What you will do -
Using the entries that follow, please report how many lines contain the word "associated", with no other words.

Items from a data source:

>>>>>

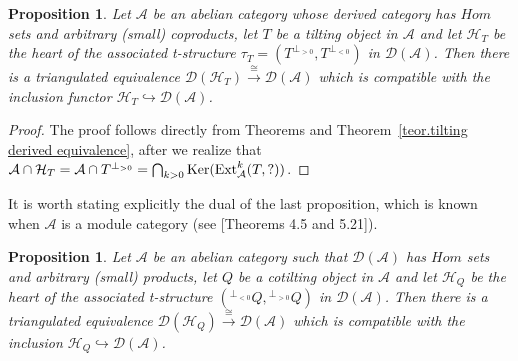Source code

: \documentclass{proc-l}
\newcommand{\Ext}{{\rm Ext}}
\newtheorem{proposition}[theorem]{Proposition}
\theoremstyle{definition}
\theoremstyle{remark}
\numberwithin{equation}{section}
\begin{document}
\begin{proposition} \label{cor.tilting object Grothendieck category}
Let  $\mathcal{A}$ be an abelian category whose derived category has $Hom$ sets and arbitrary (small) coproducts, let $T$ be a tilting object in $\mathcal{A}$ 
and let $\mathcal{H}_T$ be the heart of the associated t-structure $\tau_T=(T^{\perp_{>0}},T^{\perp_{<0}})$ in $\mathcal{D}(\mathcal{A})$. Then there is a triangulated equivalence $\mathcal{D}(\mathcal{H}_T)\stackrel{\cong}{\longrightarrow}\mathcal{D}(\mathcal{A})$ which is compatible with the inclusion functor $\mathcal{H}_T\hookrightarrow\mathcal{D}(\mathcal{A})$. 
\end{proposition}
\begin{proof}
The proof follows directly from %
Theorems \cite{NSZM} and Theorem~\ref{teor.tilting derived equivalence}, after we realize that $\mathcal{A}\cap\mathcal{H}_T=\mathcal{A}\cap T^{\perp_{>0}}=\bigcap_{k>0}{\rm Ker}(\Ext^k_\mathcal{A}(T,?))$. 
\end{proof}

It is worth stating explicitly the dual of the last proposition, which is known when $\mathcal{A}$ is a module category (see \cite{Sto2}[Theorems 4.5 and 5.21]).

\begin{proposition} \label{cor.equivalence cotilting}
Let $\mathcal{A}$ be an abelian category such that $\mathcal{D}(\mathcal{A})$ has $Hom$ sets and arbitrary (small) products, let $Q$ be a cotilting object in $\mathcal{A}$ 
and let $\mathcal{H}_Q$ be the heart of the associated t-structure $({}^{\perp_{<0}}Q,{}^{\perp_{>0}}Q)$ in $\mathcal{D}(\mathcal{A})$. Then there is a triangulated equivalence $\mathcal{D}(\mathcal{H}_Q)\stackrel{\cong}{\longrightarrow}\mathcal{D}(\mathcal{A})$ which is compatible with the inclusion $\mathcal{H}_Q\hookrightarrow\mathcal{D}(\mathcal{A})$.
\end{proposition}
\end{document}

<<<<<

Solution for this exercise -
2